More than 36 thousand French officers, who are still in service in the main branches of the army, navy, and air force, have signed an article on pages of Valeurs actuelles", a hardline conservative magazine.
But the signatories did not reveal their names.
The article title is" For Survival of Our Country" was left open to add more signatures that exceeded 36 thousand one until the dawn of today, Monday, according to France Press.
The article was addressed to France's President Emanuel Macron, ministers, legislators, and senior civil servants.
The signatories urge France's elite to move quickly as the matter this time doesn't relate to vapid formulas or media echoes but it related to the survival of "Your Country".
The officers explain that they have recently enlisted in the military establishment so they couldn't unveil their identities.
France's Interior Minister Gerald Darmannan slammed that article as a "blunt maneuver," criticizing the authors of the text "lack of courage."
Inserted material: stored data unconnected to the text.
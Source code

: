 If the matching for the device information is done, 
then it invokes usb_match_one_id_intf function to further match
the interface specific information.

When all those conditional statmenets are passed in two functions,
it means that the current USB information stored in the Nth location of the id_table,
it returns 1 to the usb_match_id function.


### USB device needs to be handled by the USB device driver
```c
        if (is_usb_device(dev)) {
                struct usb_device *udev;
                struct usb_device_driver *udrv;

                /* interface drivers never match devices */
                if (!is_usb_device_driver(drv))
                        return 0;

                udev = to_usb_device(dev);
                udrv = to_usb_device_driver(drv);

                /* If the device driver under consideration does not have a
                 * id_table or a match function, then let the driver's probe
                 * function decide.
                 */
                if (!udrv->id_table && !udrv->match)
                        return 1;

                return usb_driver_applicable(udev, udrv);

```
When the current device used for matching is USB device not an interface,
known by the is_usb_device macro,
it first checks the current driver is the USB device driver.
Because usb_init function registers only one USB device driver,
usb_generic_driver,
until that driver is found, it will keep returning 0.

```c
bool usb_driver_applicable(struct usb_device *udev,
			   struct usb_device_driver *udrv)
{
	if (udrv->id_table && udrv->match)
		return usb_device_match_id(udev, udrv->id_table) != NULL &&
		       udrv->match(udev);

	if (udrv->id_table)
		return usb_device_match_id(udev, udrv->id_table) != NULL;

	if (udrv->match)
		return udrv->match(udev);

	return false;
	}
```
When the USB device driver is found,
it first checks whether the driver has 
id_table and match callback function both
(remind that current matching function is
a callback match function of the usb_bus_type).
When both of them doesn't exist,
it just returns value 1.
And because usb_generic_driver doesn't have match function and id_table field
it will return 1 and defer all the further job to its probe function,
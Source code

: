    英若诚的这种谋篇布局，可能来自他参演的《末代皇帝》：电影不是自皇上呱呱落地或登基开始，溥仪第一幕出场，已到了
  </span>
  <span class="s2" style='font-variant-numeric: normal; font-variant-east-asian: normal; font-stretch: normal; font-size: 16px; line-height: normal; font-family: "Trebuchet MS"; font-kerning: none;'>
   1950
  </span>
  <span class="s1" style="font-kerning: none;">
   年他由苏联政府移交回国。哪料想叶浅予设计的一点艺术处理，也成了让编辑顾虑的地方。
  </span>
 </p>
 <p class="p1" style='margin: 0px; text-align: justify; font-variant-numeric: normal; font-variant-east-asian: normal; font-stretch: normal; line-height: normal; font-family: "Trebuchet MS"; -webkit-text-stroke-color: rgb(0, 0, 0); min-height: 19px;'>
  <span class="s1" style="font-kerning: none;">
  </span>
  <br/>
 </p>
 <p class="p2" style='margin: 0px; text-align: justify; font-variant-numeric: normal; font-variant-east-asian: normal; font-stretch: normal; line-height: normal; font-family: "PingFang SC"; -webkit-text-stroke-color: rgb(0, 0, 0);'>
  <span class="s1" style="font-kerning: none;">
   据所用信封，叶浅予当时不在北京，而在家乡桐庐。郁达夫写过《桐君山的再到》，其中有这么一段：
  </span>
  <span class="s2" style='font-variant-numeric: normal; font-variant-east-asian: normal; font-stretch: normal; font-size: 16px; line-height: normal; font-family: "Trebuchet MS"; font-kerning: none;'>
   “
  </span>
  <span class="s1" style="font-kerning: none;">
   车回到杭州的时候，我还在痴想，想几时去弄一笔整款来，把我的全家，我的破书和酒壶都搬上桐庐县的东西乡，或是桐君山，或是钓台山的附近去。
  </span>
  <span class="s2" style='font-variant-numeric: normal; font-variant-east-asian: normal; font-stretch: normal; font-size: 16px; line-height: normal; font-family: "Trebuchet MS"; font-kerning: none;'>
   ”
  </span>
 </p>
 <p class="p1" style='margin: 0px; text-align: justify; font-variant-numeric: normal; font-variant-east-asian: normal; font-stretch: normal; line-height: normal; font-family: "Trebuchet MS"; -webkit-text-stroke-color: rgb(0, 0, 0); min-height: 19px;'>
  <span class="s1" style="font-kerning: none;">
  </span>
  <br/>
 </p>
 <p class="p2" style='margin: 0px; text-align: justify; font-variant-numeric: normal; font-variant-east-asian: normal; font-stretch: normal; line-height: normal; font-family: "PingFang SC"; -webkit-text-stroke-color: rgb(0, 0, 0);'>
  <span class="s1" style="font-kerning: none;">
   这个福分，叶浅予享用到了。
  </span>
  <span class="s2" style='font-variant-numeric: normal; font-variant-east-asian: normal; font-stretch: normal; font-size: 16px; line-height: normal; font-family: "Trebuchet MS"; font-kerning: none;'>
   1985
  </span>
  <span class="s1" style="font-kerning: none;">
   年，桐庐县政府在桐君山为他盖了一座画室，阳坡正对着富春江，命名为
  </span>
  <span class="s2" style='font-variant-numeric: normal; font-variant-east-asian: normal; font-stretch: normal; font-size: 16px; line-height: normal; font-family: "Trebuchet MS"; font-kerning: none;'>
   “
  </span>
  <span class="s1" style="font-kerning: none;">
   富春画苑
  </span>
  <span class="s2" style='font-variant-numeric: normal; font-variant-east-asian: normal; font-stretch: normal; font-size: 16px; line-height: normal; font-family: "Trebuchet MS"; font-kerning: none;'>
He added that "how strange that courageous society that grants the right to speak to those who couldn't reveal their names as if France becomes a platform for social media!
On the other hand, the authors of the article identified themselves as the generation of fire that comprises men and women who are still in the service.
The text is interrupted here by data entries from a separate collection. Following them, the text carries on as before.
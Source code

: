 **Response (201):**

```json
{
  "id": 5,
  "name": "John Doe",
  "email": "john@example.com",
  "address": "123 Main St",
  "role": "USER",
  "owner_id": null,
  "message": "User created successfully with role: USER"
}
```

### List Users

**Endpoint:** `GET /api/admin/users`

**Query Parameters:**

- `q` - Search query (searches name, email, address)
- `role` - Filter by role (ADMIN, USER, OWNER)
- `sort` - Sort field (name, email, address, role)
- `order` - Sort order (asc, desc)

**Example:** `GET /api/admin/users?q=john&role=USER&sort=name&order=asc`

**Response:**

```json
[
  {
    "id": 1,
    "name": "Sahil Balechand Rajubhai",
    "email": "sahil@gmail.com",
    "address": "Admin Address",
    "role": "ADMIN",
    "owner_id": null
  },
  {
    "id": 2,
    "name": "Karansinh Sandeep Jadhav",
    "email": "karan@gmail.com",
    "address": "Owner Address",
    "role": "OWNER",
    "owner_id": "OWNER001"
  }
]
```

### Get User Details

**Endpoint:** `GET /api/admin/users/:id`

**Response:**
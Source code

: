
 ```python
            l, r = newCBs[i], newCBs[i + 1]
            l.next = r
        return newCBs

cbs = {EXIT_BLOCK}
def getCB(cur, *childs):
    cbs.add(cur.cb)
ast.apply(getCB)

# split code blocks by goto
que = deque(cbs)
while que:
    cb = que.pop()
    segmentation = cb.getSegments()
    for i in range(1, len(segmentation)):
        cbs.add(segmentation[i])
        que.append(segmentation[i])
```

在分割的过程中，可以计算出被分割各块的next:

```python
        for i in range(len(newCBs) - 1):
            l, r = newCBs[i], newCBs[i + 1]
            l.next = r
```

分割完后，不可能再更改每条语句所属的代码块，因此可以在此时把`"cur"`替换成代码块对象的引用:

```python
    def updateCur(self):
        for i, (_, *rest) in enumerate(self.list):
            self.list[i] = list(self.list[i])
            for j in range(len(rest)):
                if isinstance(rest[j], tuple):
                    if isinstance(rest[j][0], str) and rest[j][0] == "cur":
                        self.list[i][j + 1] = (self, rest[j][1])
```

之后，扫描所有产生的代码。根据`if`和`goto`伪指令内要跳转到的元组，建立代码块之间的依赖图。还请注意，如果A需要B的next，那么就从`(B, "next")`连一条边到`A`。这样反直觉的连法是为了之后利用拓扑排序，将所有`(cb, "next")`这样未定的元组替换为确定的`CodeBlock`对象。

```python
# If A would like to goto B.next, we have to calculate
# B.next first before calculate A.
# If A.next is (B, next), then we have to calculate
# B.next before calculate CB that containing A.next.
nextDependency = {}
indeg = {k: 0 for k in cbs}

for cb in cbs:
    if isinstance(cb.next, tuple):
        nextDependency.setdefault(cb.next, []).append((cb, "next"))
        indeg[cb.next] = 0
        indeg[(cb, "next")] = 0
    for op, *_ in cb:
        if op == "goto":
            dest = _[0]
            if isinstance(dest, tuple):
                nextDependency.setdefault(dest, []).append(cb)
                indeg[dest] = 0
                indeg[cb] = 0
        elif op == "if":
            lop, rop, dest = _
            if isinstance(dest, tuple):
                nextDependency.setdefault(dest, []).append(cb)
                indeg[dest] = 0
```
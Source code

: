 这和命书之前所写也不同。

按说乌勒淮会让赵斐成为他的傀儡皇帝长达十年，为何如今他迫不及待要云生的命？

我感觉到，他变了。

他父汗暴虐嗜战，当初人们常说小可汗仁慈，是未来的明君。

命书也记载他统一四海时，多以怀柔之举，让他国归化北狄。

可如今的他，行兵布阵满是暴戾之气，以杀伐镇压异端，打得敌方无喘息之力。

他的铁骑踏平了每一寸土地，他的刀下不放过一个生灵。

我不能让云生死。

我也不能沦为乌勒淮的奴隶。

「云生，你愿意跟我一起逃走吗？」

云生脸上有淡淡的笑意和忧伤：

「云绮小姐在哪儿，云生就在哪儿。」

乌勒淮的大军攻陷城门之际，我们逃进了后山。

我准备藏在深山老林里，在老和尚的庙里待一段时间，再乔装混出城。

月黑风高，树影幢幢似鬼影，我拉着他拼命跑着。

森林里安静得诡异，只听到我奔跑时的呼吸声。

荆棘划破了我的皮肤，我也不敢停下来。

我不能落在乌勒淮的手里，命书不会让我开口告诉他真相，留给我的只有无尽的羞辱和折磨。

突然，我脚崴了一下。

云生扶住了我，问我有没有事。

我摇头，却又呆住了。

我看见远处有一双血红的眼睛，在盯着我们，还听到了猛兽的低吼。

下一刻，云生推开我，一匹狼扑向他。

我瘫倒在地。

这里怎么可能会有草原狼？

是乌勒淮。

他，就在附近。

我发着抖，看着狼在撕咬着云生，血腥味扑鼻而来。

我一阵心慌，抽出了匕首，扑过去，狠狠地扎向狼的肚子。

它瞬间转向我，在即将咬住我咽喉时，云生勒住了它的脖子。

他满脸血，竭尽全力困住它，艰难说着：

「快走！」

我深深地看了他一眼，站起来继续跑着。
They stressed that love their country in spite of concealing their identities but they couldn't adhere to silence anymore.
They indicate that some of them fought either in Afghanistan or Mali and sacrificed their lives to eradicate the Islamic tendency to which you are making concessions on our land. "
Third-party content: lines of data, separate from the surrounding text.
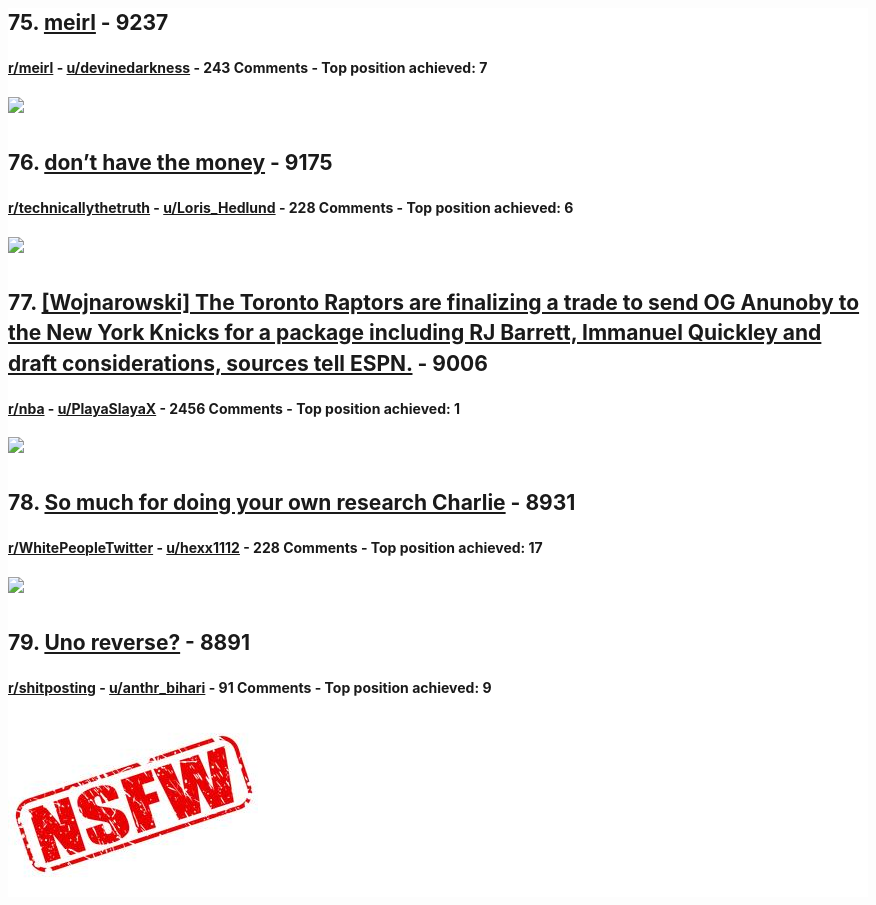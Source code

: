 ## 75. [meirl](http://reddit.com/r/meirl/comments/18us1pz/meirl/) - 9237
#### [r/meirl](http://reddit.com/r/meirl) - [u/devinedarkness](http://reddit.com/u/devinedarkness) - 243 Comments - Top position achieved: 7

<a href="https://i.redd.it/qfibw6hdgi9c1.jpeg"><img src="https://a.thumbs.redditmedia.com/9YDa_sj-OKUVfeFtLtJPTh06MK96fXtgp0vRmD4yeI8.jpg"></img></a>

## 76. [don’t have the money](http://reddit.com/r/technicallythetruth/comments/18ucew8/dont_have_the_money/) - 9175
#### [r/technicallythetruth](http://reddit.com/r/technicallythetruth) - [u/Loris_Hedlund](http://reddit.com/u/Loris_Hedlund) - 228 Comments - Top position achieved: 6

<a href="https://i.redd.it/bl77ogxcoe9c1.png"><img src="https://b.thumbs.redditmedia.com/6t2p0n_XetrKGYT0ljuPwlpWQ_GjW0yK7V_3hfdUOQg.jpg"></img></a>

## 77. [[Wojnarowski] The Toronto Raptors are finalizing a trade to send OG Anunoby to the New York Knicks for a package including RJ Barrett, Immanuel Quickley and draft considerations, sources tell ESPN.](http://reddit.com/r/nba/comments/18ukh6p/wojnarowski_the_toronto_raptors_are_finalizing_a/) - 9006
#### [r/nba](http://reddit.com/r/nba) - [u/PlayaSlayaX](http://reddit.com/u/PlayaSlayaX) - 2456 Comments - Top position achieved: 1

<a href="https://x.com/wojespn/status/1741146251532603871?s=46&amp;t=bsTHbtMSqHXbNGi0vWP8hw"><img src="https://b.thumbs.redditmedia.com/_m9iB2Se_vdu3uAYUSyUcqZ81_e-zbkXPwqqdkq46-Y.jpg"></img></a>

## 78. [So much for doing your own research Charlie](http://reddit.com/r/WhitePeopleTwitter/comments/18u5mk6/so_much_for_doing_your_own_research_charlie/) - 8931
#### [r/WhitePeopleTwitter](http://reddit.com/r/WhitePeopleTwitter) - [u/hexx1112](http://reddit.com/u/hexx1112) - 228 Comments - Top position achieved: 17

<a href="https://i.redd.it/8w09ixgzoc9c1.jpeg"><img src="https://b.thumbs.redditmedia.com/0xgfd056Q_96eaXKRD7Dvxnz4BUMiVJnGao8-fWwskM.jpg"></img></a>

## 79. [Uno reverse?](http://reddit.com/r/shitposting/comments/18umweg/uno_reverse/) - 8891
#### [r/shitposting](http://reddit.com/r/shitposting) - [u/anthr_bihari](http://reddit.com/u/anthr_bihari) - 91 Comments - Top position achieved: 9

<a href="https://v.redd.it/ydnccf2rch9c1"><img src="https://github.com/mgerb/top-of-reddit/raw/master/nsfw.jpg"></img></a>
The authors of the article recalled the "Santinelle" operation that was launched in January 2015 to confront the terrorist threat in France.
They said that during that operation we saw, with our own eyes, the neglected suburbs, arrangements with delinquents.
They went on to say that they were subjected to exploitation attempts by several religious groups to which France does not mean anything other than being the object of ridicule, and contempt, or even hate.